As the Industrial Revolution took hold in the end of the 18th and beginning of the 19th century, the technology allowed canals to be improved. The early canals contoured round hills and valleys, later ones went straighter. Locks took canals up and down hills, and they strode across valleys on taller and longer aqueducts and through hills in longer and deeper tunnels.
However, from the mid 19th century, railways began to replace canals, especially those built with the standard narrow (7 ft) bridges and locks. As trains, and later road vehicles, became more advanced, they became cheaper than the narrow canal system, being faster, and able to carry much larger cargoes. The canal network declined, and many canals were bought by railway companies – in some cases to enable them to penetrate rival companies' areas transhipping to/from canal boats. Some narrow canals became unusable, filled with weeds, silt and rubbish, or converted to railways. There was a late burst of wide-waterway building (e.g. the Caledonian Canal, and the Manchester Ship Canal), and of invention and innovation by people such as Bartholomew of the Aire and Calder company, who conceived the trains of nineteen coal-filled "Tom Pudding" compartment boats that were pulled along the Aire and Calder Navigation from the Yorkshire coalfields, and lifted bodily to upturn their contents directly into seagoing colliers at Goole Docks (their descendants, Hargreaves' tugs pushing three coal-pans trains to be upended into hoppers at the Aire power stations lasted as late as 2004). However, the last new canal before the end of the 20th century was the New Junction Canal in Yorkshire (now South Yorkshire) in 1905. As competition intensified, horse-drawn single narrowboats were replaced by steam and later diesel powered boats towing an unpowered butty, and many of the boatmen's families abandoned their shore homes for a life afloat, to help with boat handling and to reduce accommodation costs – the birth of the legendary "boatman's cabin" with bright white lace, gleaming brass and gaily-painted metalware.
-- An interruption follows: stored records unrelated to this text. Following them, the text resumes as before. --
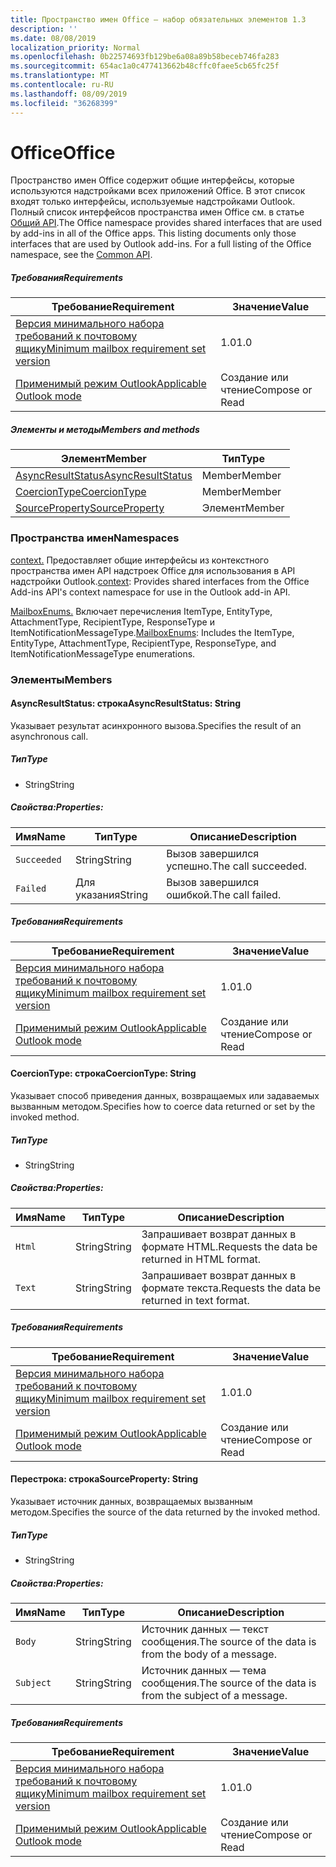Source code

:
 ```yaml
---
title: Пространство имен Office — набор обязательных элементов 1.3
description: ''
ms.date: 08/08/2019
localization_priority: Normal
ms.openlocfilehash: 0b22574693fb129be6a08a89b58beceb746fa283
ms.sourcegitcommit: 654ac1a0c477413662b48cffc0faee5cb65fc25f
ms.translationtype: MT
ms.contentlocale: ru-RU
ms.lasthandoff: 08/09/2019
ms.locfileid: "36268399"
---
```

# <a name="office"></a><span data-ttu-id="1614a-102">Office</span><span class="sxs-lookup"><span data-stu-id="1614a-102">Office</span></span>

<span data-ttu-id="1614a-p101">Пространство имен Office содержит общие интерфейсы, которые используются надстройками всех приложений Office. В этот список входят только интерфейсы, используемые надстройками Outlook. Полный список интерфейсов пространства имен Office см. в статье [Общий API](/javascript/api/office).</span><span class="sxs-lookup"><span data-stu-id="1614a-p101">The Office namespace provides shared interfaces that are used by add-ins in all of the Office apps. This listing documents only those interfaces that are used by Outlook add-ins. For a full listing of the Office namespace, see the [Common API](/javascript/api/office).</span></span>

##### <a name="requirements"></a><span data-ttu-id="1614a-105">Требования</span><span class="sxs-lookup"><span data-stu-id="1614a-105">Requirements</span></span>

|<span data-ttu-id="1614a-106">Требование</span><span class="sxs-lookup"><span data-stu-id="1614a-106">Requirement</span></span>| <span data-ttu-id="1614a-107">Значение</span><span class="sxs-lookup"><span data-stu-id="1614a-107">Value</span></span>|
|---|---|
|[<span data-ttu-id="1614a-108">Версия минимального набора требований к почтовому ящику</span><span class="sxs-lookup"><span data-stu-id="1614a-108">Minimum mailbox requirement set version</span></span>](/office/dev/add-ins/reference/requirement-sets/outlook-api-requirement-sets)| <span data-ttu-id="1614a-109">1.0</span><span class="sxs-lookup"><span data-stu-id="1614a-109">1.0</span></span>|
|[<span data-ttu-id="1614a-110">Применимый режим Outlook</span><span class="sxs-lookup"><span data-stu-id="1614a-110">Applicable Outlook mode</span></span>](/outlook/add-ins/#extension-points)| <span data-ttu-id="1614a-111">Создание или чтение</span><span class="sxs-lookup"><span data-stu-id="1614a-111">Compose or Read</span></span>|

##### <a name="members-and-methods"></a><span data-ttu-id="1614a-112">Элементы и методы</span><span class="sxs-lookup"><span data-stu-id="1614a-112">Members and methods</span></span>

| <span data-ttu-id="1614a-113">Элемент</span><span class="sxs-lookup"><span data-stu-id="1614a-113">Member</span></span> | <span data-ttu-id="1614a-114">Тип</span><span class="sxs-lookup"><span data-stu-id="1614a-114">Type</span></span> |
|--------|------|
| [<span data-ttu-id="1614a-115">AsyncResultStatus</span><span class="sxs-lookup"><span data-stu-id="1614a-115">AsyncResultStatus</span></span>](#asyncresultstatus-string) | <span data-ttu-id="1614a-116">Member</span><span class="sxs-lookup"><span data-stu-id="1614a-116">Member</span></span> |
| [<span data-ttu-id="1614a-117">CoercionType</span><span class="sxs-lookup"><span data-stu-id="1614a-117">CoercionType</span></span>](#coerciontype-string) | <span data-ttu-id="1614a-118">Member</span><span class="sxs-lookup"><span data-stu-id="1614a-118">Member</span></span> |
| [<span data-ttu-id="1614a-119">SourceProperty</span><span class="sxs-lookup"><span data-stu-id="1614a-119">SourceProperty</span></span>](#sourceproperty-string) | <span data-ttu-id="1614a-120">Элемент</span><span class="sxs-lookup"><span data-stu-id="1614a-120">Member</span></span> |

### <a name="namespaces"></a><span data-ttu-id="1614a-121">Пространства имен</span><span class="sxs-lookup"><span data-stu-id="1614a-121">Namespaces</span></span>

<span data-ttu-id="1614a-122">[context.](office.context.md) Предоставляет общие интерфейсы из контекстного пространства имен API надстроек Office для использования в API надстройки Outlook.</span><span class="sxs-lookup"><span data-stu-id="1614a-122">[context](office.context.md): Provides shared interfaces from the Office Add-ins API's context namespace for use in the Outlook add-in API.</span></span>

<span data-ttu-id="1614a-123">[MailboxEnums.](/javascript/api/outlook/office.mailboxenums.attachmenttype?view=outlook-js-1.3) Включает перечисления ItemType, EntityType, AttachmentType, RecipientType, ResponseType и ItemNotificationMessageType.</span><span class="sxs-lookup"><span data-stu-id="1614a-123">[MailboxEnums](/javascript/api/outlook/office.mailboxenums.attachmenttype?view=outlook-js-1.3): Includes the ItemType, EntityType, AttachmentType, RecipientType, ResponseType, and ItemNotificationMessageType enumerations.</span></span>

### <a name="members"></a><span data-ttu-id="1614a-124">Элементы</span><span class="sxs-lookup"><span data-stu-id="1614a-124">Members</span></span>

#### <a name="asyncresultstatus-string"></a><span data-ttu-id="1614a-125">AsyncResultStatus: строка</span><span class="sxs-lookup"><span data-stu-id="1614a-125">AsyncResultStatus: String</span></span>

<span data-ttu-id="1614a-126">Указывает результат асинхронного вызова.</span><span class="sxs-lookup"><span data-stu-id="1614a-126">Specifies the result of an asynchronous call.</span></span>

##### <a name="type"></a><span data-ttu-id="1614a-127">Тип</span><span class="sxs-lookup"><span data-stu-id="1614a-127">Type</span></span>

*   <span data-ttu-id="1614a-128">String</span><span class="sxs-lookup"><span data-stu-id="1614a-128">String</span></span>

##### <a name="properties"></a><span data-ttu-id="1614a-129">Свойства:</span><span class="sxs-lookup"><span data-stu-id="1614a-129">Properties:</span></span>

|<span data-ttu-id="1614a-130">Имя</span><span class="sxs-lookup"><span data-stu-id="1614a-130">Name</span></span>| <span data-ttu-id="1614a-131">Тип</span><span class="sxs-lookup"><span data-stu-id="1614a-131">Type</span></span>| <span data-ttu-id="1614a-132">Описание</span><span class="sxs-lookup"><span data-stu-id="1614a-132">Description</span></span>|
|---|---|---|
|`Succeeded`| <span data-ttu-id="1614a-133">String</span><span class="sxs-lookup"><span data-stu-id="1614a-133">String</span></span>|<span data-ttu-id="1614a-134">Вызов завершился успешно.</span><span class="sxs-lookup"><span data-stu-id="1614a-134">The call succeeded.</span></span>|
|`Failed`| <span data-ttu-id="1614a-135">Для указания</span><span class="sxs-lookup"><span data-stu-id="1614a-135">String</span></span>|<span data-ttu-id="1614a-136">Вызов завершился ошибкой.</span><span class="sxs-lookup"><span data-stu-id="1614a-136">The call failed.</span></span>|

##### <a name="requirements"></a><span data-ttu-id="1614a-137">Требования</span><span class="sxs-lookup"><span data-stu-id="1614a-137">Requirements</span></span>

|<span data-ttu-id="1614a-138">Требование</span><span class="sxs-lookup"><span data-stu-id="1614a-138">Requirement</span></span>| <span data-ttu-id="1614a-139">Значение</span><span class="sxs-lookup"><span data-stu-id="1614a-139">Value</span></span>|
|---|---|
|[<span data-ttu-id="1614a-140">Версия минимального набора требований к почтовому ящику</span><span class="sxs-lookup"><span data-stu-id="1614a-140">Minimum mailbox requirement set version</span></span>](/office/dev/add-ins/reference/requirement-sets/outlook-api-requirement-sets)| <span data-ttu-id="1614a-141">1.0</span><span class="sxs-lookup"><span data-stu-id="1614a-141">1.0</span></span>|
|[<span data-ttu-id="1614a-142">Применимый режим Outlook</span><span class="sxs-lookup"><span data-stu-id="1614a-142">Applicable Outlook mode</span></span>](/outlook/add-ins/#extension-points)| <span data-ttu-id="1614a-143">Создание или чтение</span><span class="sxs-lookup"><span data-stu-id="1614a-143">Compose or Read</span></span>|

#### <a name="coerciontype-string"></a><span data-ttu-id="1614a-144">CoercionType: строка</span><span class="sxs-lookup"><span data-stu-id="1614a-144">CoercionType: String</span></span>

<span data-ttu-id="1614a-145">Указывает способ приведения данных, возвращаемых или задаваемых вызванным методом.</span><span class="sxs-lookup"><span data-stu-id="1614a-145">Specifies how to coerce data returned or set by the invoked method.</span></span>

##### <a name="type"></a><span data-ttu-id="1614a-146">Тип</span><span class="sxs-lookup"><span data-stu-id="1614a-146">Type</span></span>

*   <span data-ttu-id="1614a-147">String</span><span class="sxs-lookup"><span data-stu-id="1614a-147">String</span></span>

##### <a name="properties"></a><span data-ttu-id="1614a-148">Свойства:</span><span class="sxs-lookup"><span data-stu-id="1614a-148">Properties:</span></span>

|<span data-ttu-id="1614a-149">Имя</span><span class="sxs-lookup"><span data-stu-id="1614a-149">Name</span></span>| <span data-ttu-id="1614a-150">Тип</span><span class="sxs-lookup"><span data-stu-id="1614a-150">Type</span></span>| <span data-ttu-id="1614a-151">Описание</span><span class="sxs-lookup"><span data-stu-id="1614a-151">Description</span></span>|
|---|---|---|
|`Html`| <span data-ttu-id="1614a-152">String</span><span class="sxs-lookup"><span data-stu-id="1614a-152">String</span></span>|<span data-ttu-id="1614a-153">Запрашивает возврат данных в формате HTML.</span><span class="sxs-lookup"><span data-stu-id="1614a-153">Requests the data be returned in HTML format.</span></span>|
|`Text`| <span data-ttu-id="1614a-154">String</span><span class="sxs-lookup"><span data-stu-id="1614a-154">String</span></span>|<span data-ttu-id="1614a-155">Запрашивает возврат данных в формате текста.</span><span class="sxs-lookup"><span data-stu-id="1614a-155">Requests the data be returned in text format.</span></span>|

##### <a name="requirements"></a><span data-ttu-id="1614a-156">Требования</span><span class="sxs-lookup"><span data-stu-id="1614a-156">Requirements</span></span>

|<span data-ttu-id="1614a-157">Требование</span><span class="sxs-lookup"><span data-stu-id="1614a-157">Requirement</span></span>| <span data-ttu-id="1614a-158">Значение</span><span class="sxs-lookup"><span data-stu-id="1614a-158">Value</span></span>|
|---|---|
|[<span data-ttu-id="1614a-159">Версия минимального набора требований к почтовому ящику</span><span class="sxs-lookup"><span data-stu-id="1614a-159">Minimum mailbox requirement set version</span></span>](/office/dev/add-ins/reference/requirement-sets/outlook-api-requirement-sets)| <span data-ttu-id="1614a-160">1.0</span><span class="sxs-lookup"><span data-stu-id="1614a-160">1.0</span></span>|
|[<span data-ttu-id="1614a-161">Применимый режим Outlook</span><span class="sxs-lookup"><span data-stu-id="1614a-161">Applicable Outlook mode</span></span>](/outlook/add-ins/#extension-points)| <span data-ttu-id="1614a-162">Создание или чтение</span><span class="sxs-lookup"><span data-stu-id="1614a-162">Compose or Read</span></span>|

#### <a name="sourceproperty-string"></a><span data-ttu-id="1614a-163">Перестрока: строка</span><span class="sxs-lookup"><span data-stu-id="1614a-163">SourceProperty: String</span></span>

<span data-ttu-id="1614a-164">Указывает источник данных, возвращаемых вызванным методом.</span><span class="sxs-lookup"><span data-stu-id="1614a-164">Specifies the source of the data returned by the invoked method.</span></span>

##### <a name="type"></a><span data-ttu-id="1614a-165">Тип</span><span class="sxs-lookup"><span data-stu-id="1614a-165">Type</span></span>

*   <span data-ttu-id="1614a-166">String</span><span class="sxs-lookup"><span data-stu-id="1614a-166">String</span></span>

##### <a name="properties"></a><span data-ttu-id="1614a-167">Свойства:</span><span class="sxs-lookup"><span data-stu-id="1614a-167">Properties:</span></span>

|<span data-ttu-id="1614a-168">Имя</span><span class="sxs-lookup"><span data-stu-id="1614a-168">Name</span></span>| <span data-ttu-id="1614a-169">Тип</span><span class="sxs-lookup"><span data-stu-id="1614a-169">Type</span></span>| <span data-ttu-id="1614a-170">Описание</span><span class="sxs-lookup"><span data-stu-id="1614a-170">Description</span></span>|
|---|---|---|
|`Body`| <span data-ttu-id="1614a-171">String</span><span class="sxs-lookup"><span data-stu-id="1614a-171">String</span></span>|<span data-ttu-id="1614a-172">Источник данных — текст сообщения.</span><span class="sxs-lookup"><span data-stu-id="1614a-172">The source of the data is from the body of a message.</span></span>|
|`Subject`| <span data-ttu-id="1614a-173">String</span><span class="sxs-lookup"><span data-stu-id="1614a-173">String</span></span>|<span data-ttu-id="1614a-174">Источник данных — тема сообщения.</span><span class="sxs-lookup"><span data-stu-id="1614a-174">The source of the data is from the subject of a message.</span></span>|

##### <a name="requirements"></a><span data-ttu-id="1614a-175">Требования</span><span class="sxs-lookup"><span data-stu-id="1614a-175">Requirements</span></span>

|<span data-ttu-id="1614a-176">Требование</span><span class="sxs-lookup"><span data-stu-id="1614a-176">Requirement</span></span>| <span data-ttu-id="1614a-177">Значение</span><span class="sxs-lookup"><span data-stu-id="1614a-177">Value</span></span>|
|---|---|
|[<span data-ttu-id="1614a-178">Версия минимального набора требований к почтовому ящику</span><span class="sxs-lookup"><span data-stu-id="1614a-178">Minimum mailbox requirement set version</span></span>](/office/dev/add-ins/reference/requirement-sets/outlook-api-requirement-sets)| <span data-ttu-id="1614a-179">1.0</span><span class="sxs-lookup"><span data-stu-id="1614a-179">1.0</span></span>|
|[<span data-ttu-id="1614a-180">Применимый режим Outlook</span><span class="sxs-lookup"><span data-stu-id="1614a-180">Applicable Outlook mode</span></span>](/outlook/add-ins/#extension-points)| <span data-ttu-id="1614a-181">Создание или чтение</span><span class="sxs-lookup"><span data-stu-id="1614a-181">Compose or Read</span></span>|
Constant lowering of tolls meant that the carriage of some bulky, non-perishable, and non-vital goods by water was still feasible on some inland waterways – but the death knell for commercial carrying on the narrow canals was sounded in the winter of 1962–1963, when a long hard frost kept goods icebound on the canals for three months. A few of the remaining customers turned to road and rail haulage to ensure reliability of supply and never returned, though both rail and road had been severely disrupted by the frost and snow too. Other narrow boat traffics gradually ceased with the change from coal to oil, the closure of canalside factories, and run down of British heavy industry. The last long distance narrow boat traffics, coal from the midlands to Dickinson's paper mills at Croxley and the Kearley & Tongue Jam Factory at Southall both ceased in 1970 – the Croxley mills had changed to oil and the Jam Factory closed for re-location. Regular narrow boat traffics continued, however, lime juice from Brentford to Boxmoor (until 1981) while aggregates were carried on the River Soar until 1988. Some individual waterways (especially the Manchester Ship Canal, the Aire & Calder Navigation and the other large waterways) remain viable, carrying many millions of tonnes per year and there are still hopes for development, but "Containerisation" of ports and lorries has mostly passed the waterways by. The last major investment development of the inland waterways was the enlargement of the Sheffield and South Yorkshire Navigation in the early 1980s to cope with barges of standard European dimensions that (in the depression of the 80s) never came. The scale of the futile hopes of those days can be appreciated by the occupants of a holiday narrowboat nearly lost in a lock built for the barges that were going to sail down the Rhine, across the North Sea aboard a ship, and up to Doncaster. Today there have been a number of successful initiatives to get more traffic on to the larger inland waterways, though even the Manchester Ship Canal does not convey cargo ships to the docks in Salford, which have become little more than a 'water feature' for the apartments, offices and cultural institutions of 'Salford Quays' that have replaced the wharves and warehouses.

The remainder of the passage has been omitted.